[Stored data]

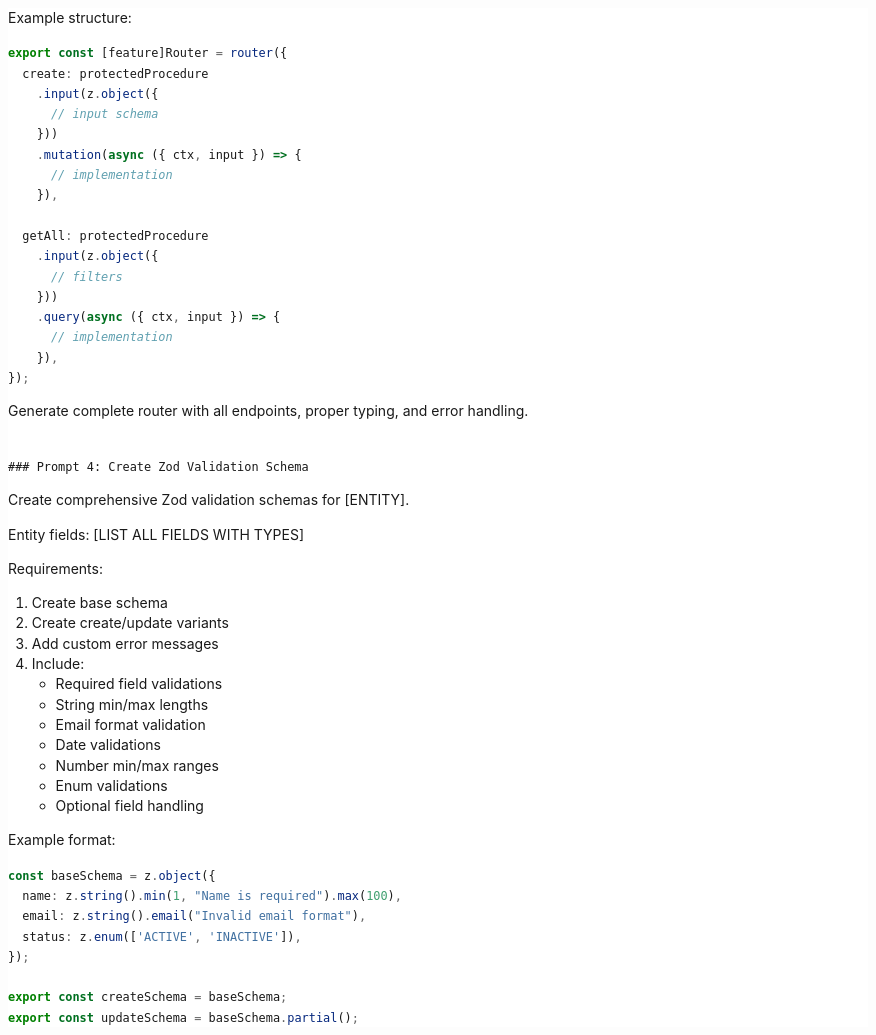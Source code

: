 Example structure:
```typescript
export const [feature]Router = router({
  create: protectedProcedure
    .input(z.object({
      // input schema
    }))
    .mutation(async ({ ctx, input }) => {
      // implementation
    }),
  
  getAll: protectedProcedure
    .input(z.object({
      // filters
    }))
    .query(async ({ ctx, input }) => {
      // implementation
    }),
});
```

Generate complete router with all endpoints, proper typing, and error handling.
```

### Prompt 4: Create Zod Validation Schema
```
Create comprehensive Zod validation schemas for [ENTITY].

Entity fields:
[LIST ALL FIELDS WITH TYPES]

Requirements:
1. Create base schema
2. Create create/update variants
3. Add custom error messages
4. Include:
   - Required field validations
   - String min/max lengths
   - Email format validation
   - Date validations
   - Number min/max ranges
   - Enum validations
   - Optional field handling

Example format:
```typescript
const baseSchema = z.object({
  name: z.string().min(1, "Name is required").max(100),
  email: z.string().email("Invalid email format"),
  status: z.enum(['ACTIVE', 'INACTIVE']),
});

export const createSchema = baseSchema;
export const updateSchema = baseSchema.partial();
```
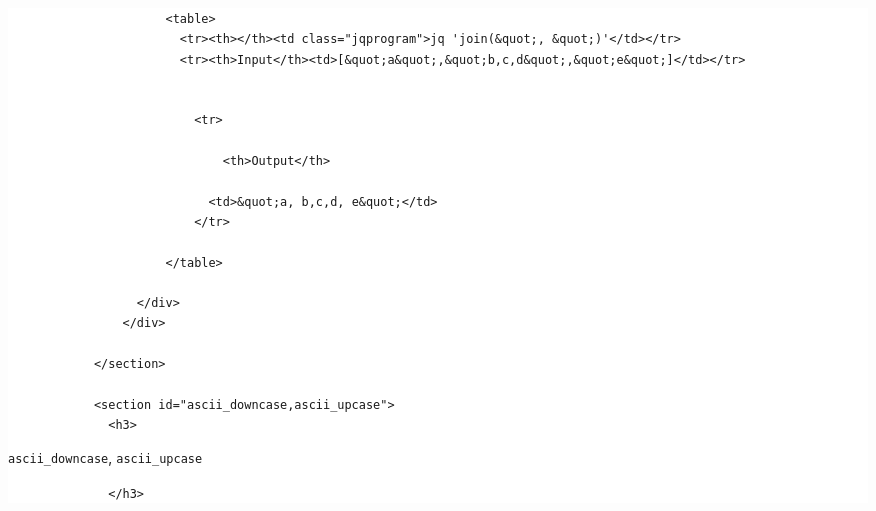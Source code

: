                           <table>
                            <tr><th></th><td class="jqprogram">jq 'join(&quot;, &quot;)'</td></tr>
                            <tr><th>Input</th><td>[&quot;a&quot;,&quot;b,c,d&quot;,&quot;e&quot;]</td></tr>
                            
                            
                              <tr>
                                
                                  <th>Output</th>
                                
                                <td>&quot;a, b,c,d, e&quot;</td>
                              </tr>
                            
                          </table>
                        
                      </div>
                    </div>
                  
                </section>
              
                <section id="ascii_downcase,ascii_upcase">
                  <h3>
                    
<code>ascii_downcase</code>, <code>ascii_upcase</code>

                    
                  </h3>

* * *

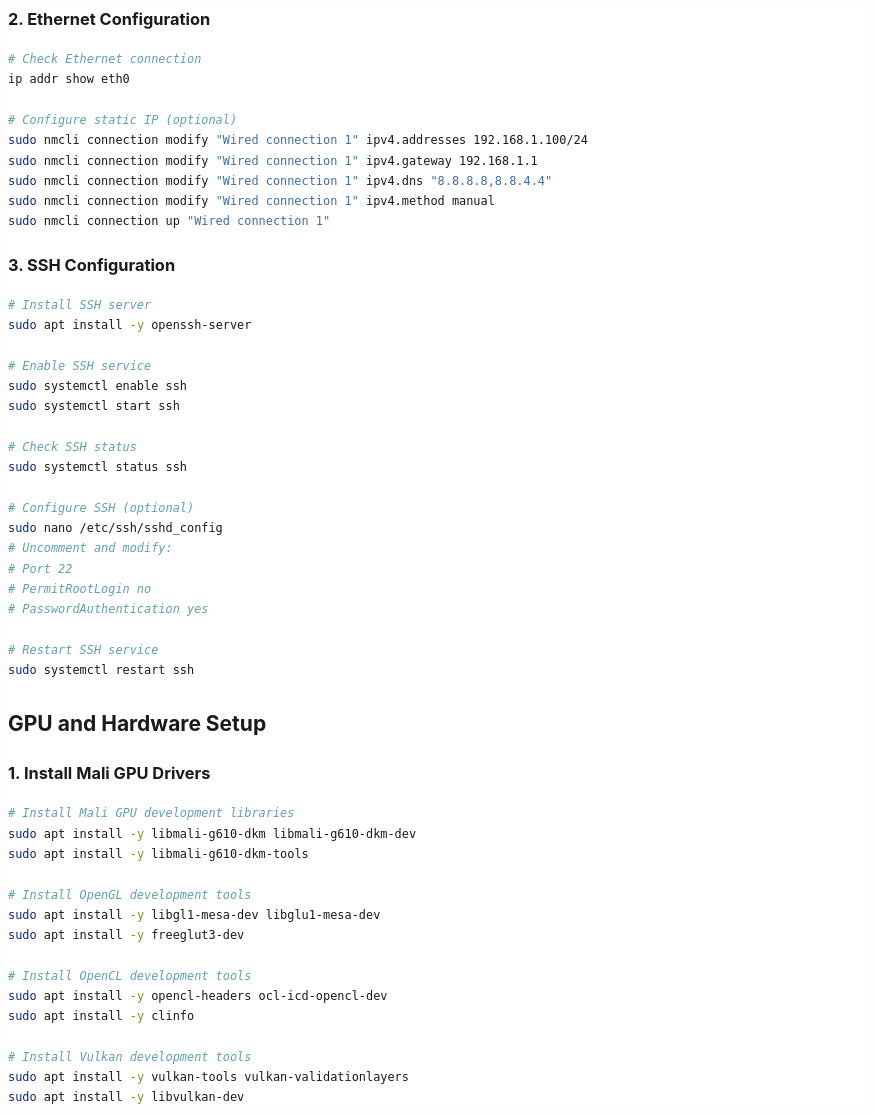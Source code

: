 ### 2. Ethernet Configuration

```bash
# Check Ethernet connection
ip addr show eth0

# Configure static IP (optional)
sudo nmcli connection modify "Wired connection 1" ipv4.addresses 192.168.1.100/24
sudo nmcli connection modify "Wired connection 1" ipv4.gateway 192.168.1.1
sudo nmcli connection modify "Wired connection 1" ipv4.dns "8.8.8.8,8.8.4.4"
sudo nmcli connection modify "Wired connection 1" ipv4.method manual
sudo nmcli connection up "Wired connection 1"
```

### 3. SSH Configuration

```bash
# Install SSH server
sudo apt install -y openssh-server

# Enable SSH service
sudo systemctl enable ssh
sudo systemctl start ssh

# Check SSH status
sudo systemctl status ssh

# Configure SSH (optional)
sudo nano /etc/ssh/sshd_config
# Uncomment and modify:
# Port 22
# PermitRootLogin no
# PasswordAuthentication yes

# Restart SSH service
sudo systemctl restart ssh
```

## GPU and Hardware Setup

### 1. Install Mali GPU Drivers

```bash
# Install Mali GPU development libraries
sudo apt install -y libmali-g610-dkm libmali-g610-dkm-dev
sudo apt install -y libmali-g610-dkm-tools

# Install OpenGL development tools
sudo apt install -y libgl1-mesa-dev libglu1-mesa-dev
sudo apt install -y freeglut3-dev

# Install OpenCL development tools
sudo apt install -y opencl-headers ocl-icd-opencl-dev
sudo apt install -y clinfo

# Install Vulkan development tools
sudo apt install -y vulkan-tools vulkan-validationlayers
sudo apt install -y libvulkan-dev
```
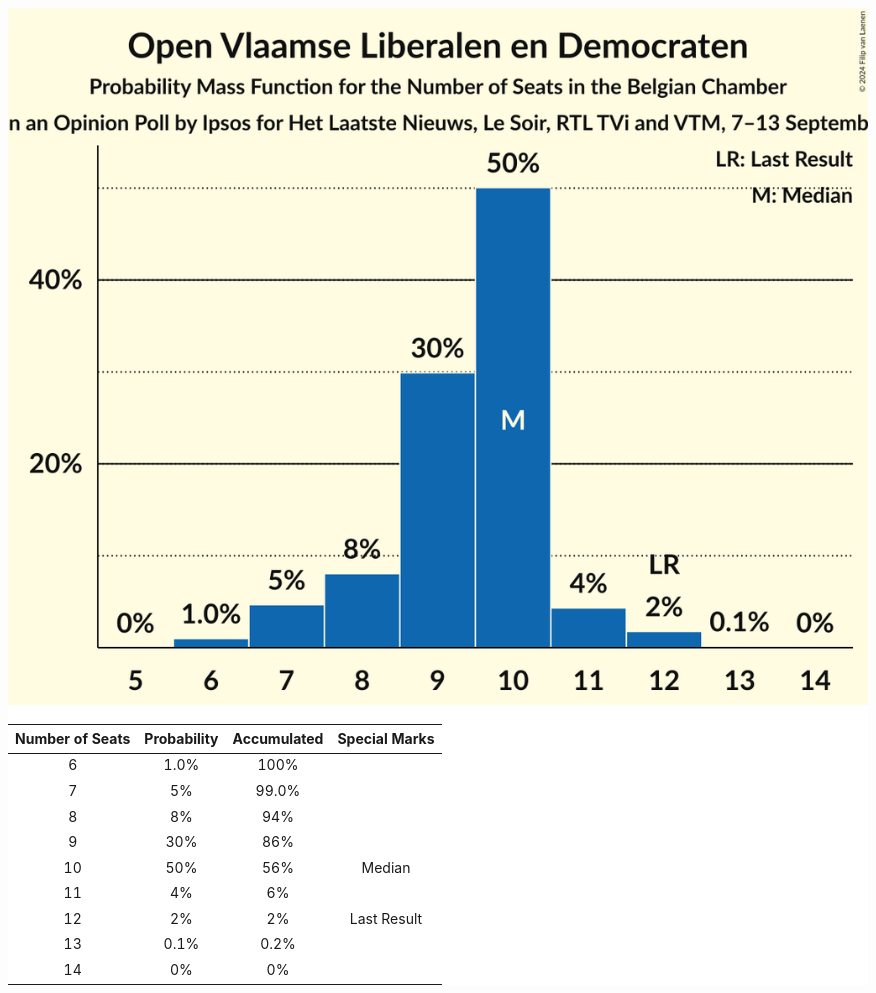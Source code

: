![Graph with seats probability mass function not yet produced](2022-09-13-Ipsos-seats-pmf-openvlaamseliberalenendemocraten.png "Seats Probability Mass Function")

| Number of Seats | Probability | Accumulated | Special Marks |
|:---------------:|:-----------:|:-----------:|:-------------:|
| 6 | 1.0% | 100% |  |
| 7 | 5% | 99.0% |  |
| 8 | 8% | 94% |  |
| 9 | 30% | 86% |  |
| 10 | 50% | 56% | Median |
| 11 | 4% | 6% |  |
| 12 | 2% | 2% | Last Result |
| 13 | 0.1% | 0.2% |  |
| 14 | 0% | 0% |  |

==

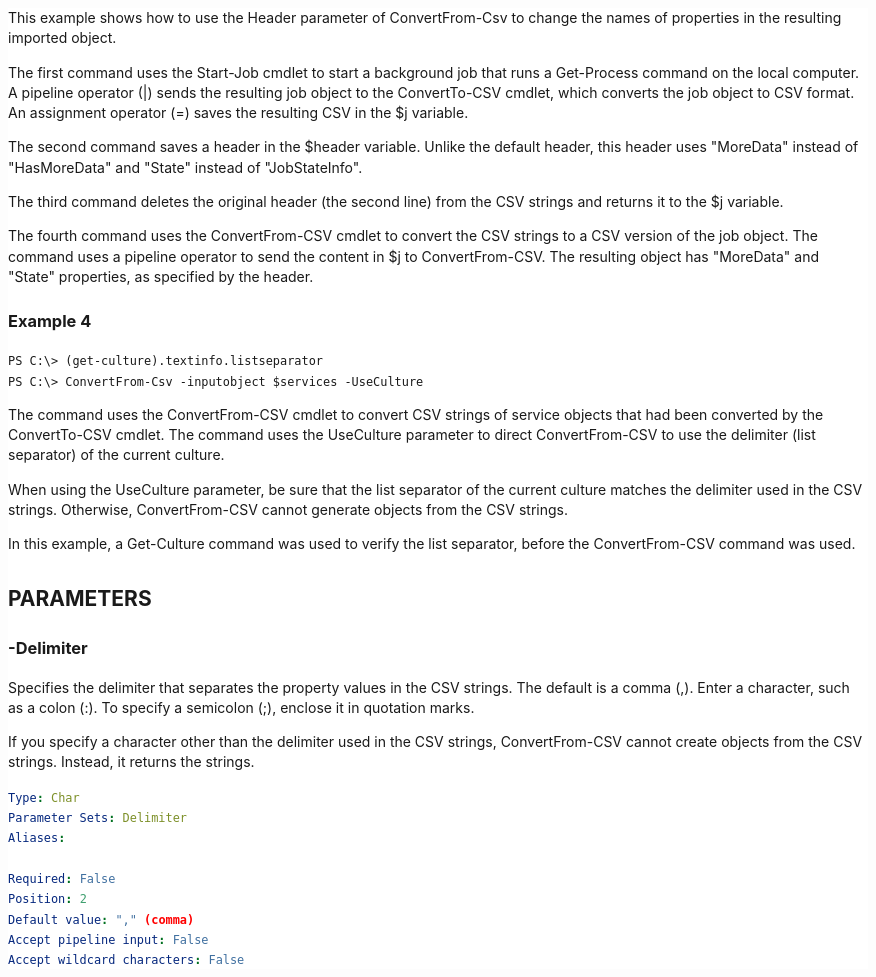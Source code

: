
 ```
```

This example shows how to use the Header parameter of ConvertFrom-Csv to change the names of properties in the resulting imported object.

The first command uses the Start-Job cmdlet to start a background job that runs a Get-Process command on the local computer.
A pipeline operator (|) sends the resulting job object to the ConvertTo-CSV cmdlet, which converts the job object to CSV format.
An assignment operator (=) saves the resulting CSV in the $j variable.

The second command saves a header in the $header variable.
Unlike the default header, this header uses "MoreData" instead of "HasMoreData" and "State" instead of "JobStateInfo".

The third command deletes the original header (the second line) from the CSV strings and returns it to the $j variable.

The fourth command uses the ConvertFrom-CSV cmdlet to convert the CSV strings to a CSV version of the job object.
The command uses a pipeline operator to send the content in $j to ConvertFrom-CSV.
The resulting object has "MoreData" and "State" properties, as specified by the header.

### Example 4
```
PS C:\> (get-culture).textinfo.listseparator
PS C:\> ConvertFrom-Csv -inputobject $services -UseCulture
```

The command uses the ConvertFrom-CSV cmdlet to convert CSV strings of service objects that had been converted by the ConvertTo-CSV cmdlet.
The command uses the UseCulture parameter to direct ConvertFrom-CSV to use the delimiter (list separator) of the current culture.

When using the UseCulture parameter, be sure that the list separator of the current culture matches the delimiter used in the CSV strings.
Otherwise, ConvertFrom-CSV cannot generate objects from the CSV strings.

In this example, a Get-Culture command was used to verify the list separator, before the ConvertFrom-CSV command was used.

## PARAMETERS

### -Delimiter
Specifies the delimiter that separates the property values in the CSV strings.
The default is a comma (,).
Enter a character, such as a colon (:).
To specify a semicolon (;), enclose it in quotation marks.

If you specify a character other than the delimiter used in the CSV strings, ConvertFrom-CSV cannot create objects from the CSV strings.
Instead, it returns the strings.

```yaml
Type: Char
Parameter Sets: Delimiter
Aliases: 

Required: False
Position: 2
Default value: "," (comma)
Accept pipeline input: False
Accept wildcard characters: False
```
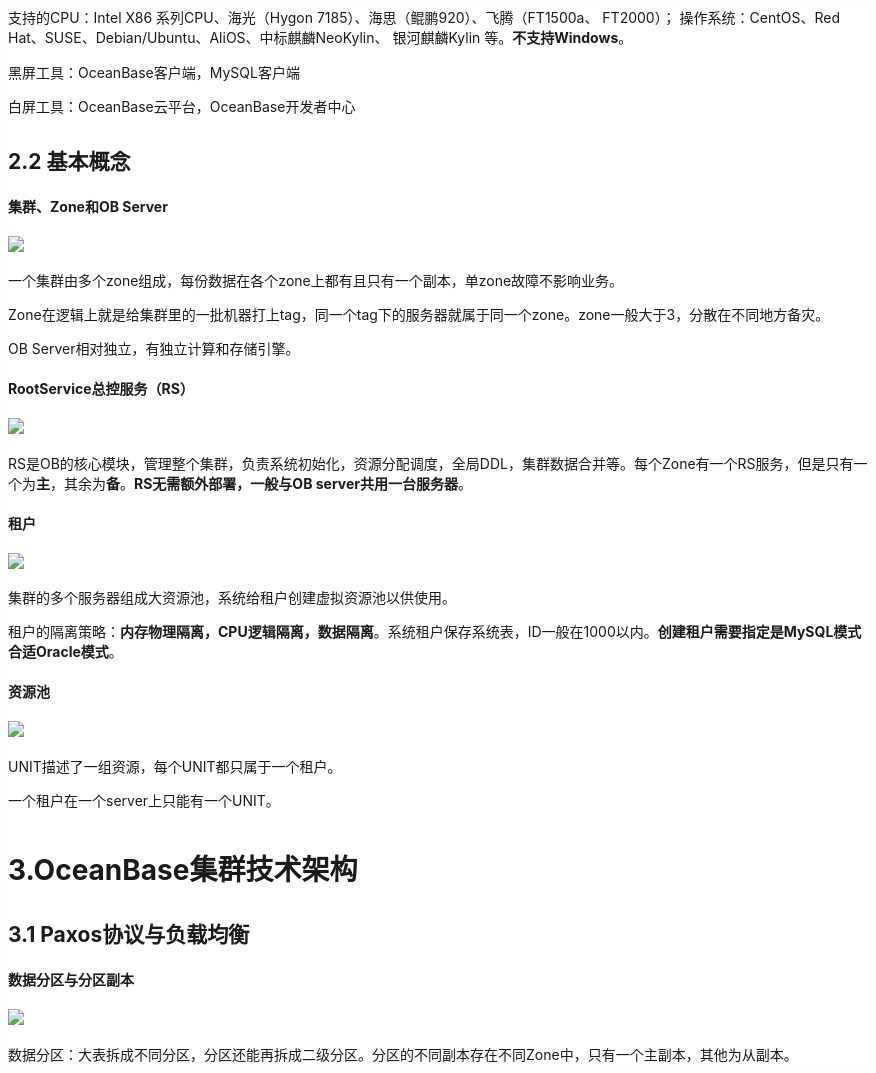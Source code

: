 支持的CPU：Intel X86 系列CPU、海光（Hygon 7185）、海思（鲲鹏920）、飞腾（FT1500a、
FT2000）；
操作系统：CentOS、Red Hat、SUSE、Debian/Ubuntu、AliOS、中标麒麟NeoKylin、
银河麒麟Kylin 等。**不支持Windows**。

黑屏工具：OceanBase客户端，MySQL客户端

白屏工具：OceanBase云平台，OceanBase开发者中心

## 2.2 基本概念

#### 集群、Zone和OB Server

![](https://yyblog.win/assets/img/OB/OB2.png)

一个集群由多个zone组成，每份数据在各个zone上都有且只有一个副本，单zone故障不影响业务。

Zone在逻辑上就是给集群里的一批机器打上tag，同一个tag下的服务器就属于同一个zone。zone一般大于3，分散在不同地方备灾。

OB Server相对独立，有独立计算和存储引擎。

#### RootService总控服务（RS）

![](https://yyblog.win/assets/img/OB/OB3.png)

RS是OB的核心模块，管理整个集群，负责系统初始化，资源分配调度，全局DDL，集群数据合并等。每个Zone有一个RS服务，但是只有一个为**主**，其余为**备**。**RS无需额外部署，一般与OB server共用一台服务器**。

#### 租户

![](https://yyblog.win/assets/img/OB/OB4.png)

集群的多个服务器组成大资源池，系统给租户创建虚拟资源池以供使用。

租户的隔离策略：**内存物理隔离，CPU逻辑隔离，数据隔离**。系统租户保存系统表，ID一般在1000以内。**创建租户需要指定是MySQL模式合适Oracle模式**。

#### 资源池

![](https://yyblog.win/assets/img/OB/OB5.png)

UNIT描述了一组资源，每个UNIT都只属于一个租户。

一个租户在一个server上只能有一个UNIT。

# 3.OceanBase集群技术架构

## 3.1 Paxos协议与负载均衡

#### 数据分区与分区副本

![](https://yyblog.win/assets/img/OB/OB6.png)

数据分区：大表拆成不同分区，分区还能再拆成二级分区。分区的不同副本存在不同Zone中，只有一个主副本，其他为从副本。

Task
The string "False" appears on some lines of the data; count those lines and report only how many there are.

Result of this task
3